The N64 runs a NEC VR4300 (MIPS R4300i-compatible) at 93.75 MHz, backed by 4 MB of Rambus DRAM, expandable to 8 MB with the Expansion Pak. The Rambus architecture has high sequential bandwidth (close to 500 MB/s theoretical) but substantial per-access latency. That profile strongly incentivizes bulk DMA transfers over scattered pointer reads, and the entire system is designed around it.

The rendering subsystem is the Reality Co-Processor (RCP), a custom 62.5 MHz ASIC split into two units. The RSP (Reality Signal Processor) is a MIPS-based scalar CPU with a 32-lane SIMD vector unit, 4 KB of on-chip instruction memory, and 4 KB of on-chip data memory. It runs uploaded microcode programs responsible for geometry transform, lighting, and audio mixing. The RDP (Reality Display Processor) is a fixed-function rasterizer that receives triangle commands from the RSP and writes pixels to the framebuffer in RDRAM.

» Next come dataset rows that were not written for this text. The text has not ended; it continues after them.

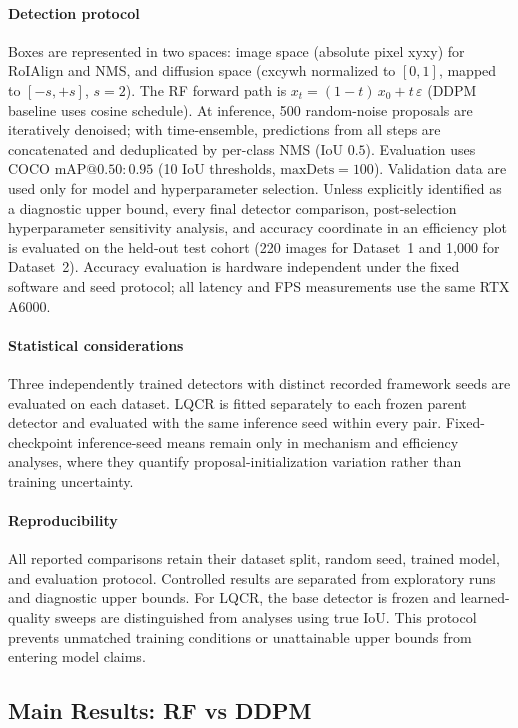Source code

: \documentclass[journal,10pt]{IEEEtran}
\theoremstyle{definition}
\begin{document}
\paragraph{Detection protocol}
Boxes are represented in two spaces: image space (absolute pixel xyxy) for
RoIAlign and NMS, and diffusion space (cxcywh normalized to $[0,1]$, mapped
to $[-s, +s]$, $s{=}2$). The RF forward path is $x_t = (1{-}t)\,x_0 +
t\,\varepsilon$ (DDPM baseline uses cosine schedule). At inference, 500
random-noise proposals are iteratively denoised; with time-ensemble,
predictions from all steps are concatenated and deduplicated by per-class
NMS (IoU $0.5$). Evaluation uses COCO mAP$@0.50{:}0.95$ (10 IoU thresholds,
$\text{maxDets}{=}100$).
Validation data are used only for model and hyperparameter selection.
Unless explicitly identified as a diagnostic upper bound, every final detector
comparison, post-selection hyperparameter sensitivity analysis, and accuracy coordinate in an
efficiency plot is evaluated on the held-out test cohort (220 images for
Dataset~1 and 1,000 for Dataset~2). Accuracy evaluation is hardware independent
under the fixed software and seed protocol; all latency and FPS measurements
use the same RTX A6000.

\paragraph{Statistical considerations}
Three independently trained detectors with distinct recorded framework seeds
are evaluated on each dataset.
LQCR is fitted separately to each frozen parent detector and evaluated with
the same inference seed within every pair. Fixed-checkpoint inference-seed
means remain only in mechanism and efficiency analyses, where they quantify
proposal-initialization variation rather than training uncertainty.

\paragraph{Reproducibility}
All reported comparisons retain their dataset split, random seed, trained
model, and evaluation protocol. Controlled results are separated from
exploratory runs and diagnostic upper bounds. For LQCR, the base detector is
frozen and learned-quality sweeps are distinguished from analyses using true
IoU. This protocol prevents unmatched training conditions or unattainable
upper bounds from entering model claims.

\subsection{Main Results: RF vs DDPM}\label{sec:exp-rf-vs-ddpm}
\end{document}
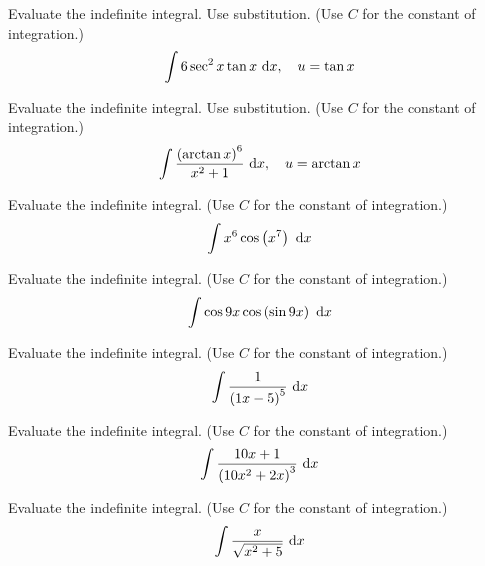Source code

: \documentclass[12pt,addpoints, answers, fleqn]{exam}
\begin{document}
\begin{teacher}
\begin{questions}
Evaluate the indefinite integral. Use substitution. (Use $C$ for the constant of integration.)
\[
\int 6 \sec^2 x \tan x \ {\rm{d}} x, \quad u = \tan x
\]

\begin{solution}
\end{solution}
\question 	%

Evaluate the indefinite integral. Use substitution. (Use $C$ for the constant of integration.)
\[
\int \frac{\left(\arctan x\right)^6}{x^2+1} \ {\rm{d}} x, \quad u = \arctan x
\]

\begin{solution}
\end{solution}
\question 	%

Evaluate the indefinite integral. (Use $C$ for the constant of integration.)
\[
\int x^6 \cos \left( x^7\right) \ {\rm{d}} x
\]

\begin{solution}
\end{solution}
\question 	%

Evaluate the indefinite integral. (Use $C$ for the constant of integration.)
\[
\int \cos  9 x  \cos \left( \sin 9 x \right) \ {\rm{d}} x
\]
\begin{solution}
\end{solution}

\question 	%

Evaluate the indefinite integral. (Use $C$ for the constant of integration.)
\[
\int \frac{1}{\left(1x-5\right)^5} \ {\rm{d}} x
\]

\begin{solution}
\end{solution}
\question 	%

Evaluate the indefinite integral. (Use $C$ for the constant of integration.)
\[
\int \frac{10x+1}{\left(10x^2+2x\right)^3} \ {\rm{d}} x
\]
\begin{solution}
\end{solution}

\question 	%

Evaluate the indefinite integral. (Use $C$ for the constant of integration.)
\[
\int \frac{x}{\sqrt{x^2+5}} \ {\rm{d}} x
\]

\begin{solution}
\end{solution}
\question 	%


\end{questions}
\end{teacher}
\end{document}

The RDP has 4 KB of on-chip texture cache, called TMEM. That 4 KB is the constraint that shapes every texture-related decision in N64 development.

The Streaming Problem

An open world cannot fit in 4 MB. A single small zone might, but a continuous overworld with multiple terrain regions, their associated geometry, textures, and the working set for the currently running game code requires a streaming system. Content must move from cartridge ROM into RDRAM as the player traverses the world, replacing areas that are no longer needed.

The N64 Peripheral Interface (PI) bus handles cartridge reads via hardware DMA. The programming model is direct: write source and destination addresses and a transfer length into the PI registers, and the hardware performs the copy asynchronously while the CPU continues executing. An interrupt fires on completion.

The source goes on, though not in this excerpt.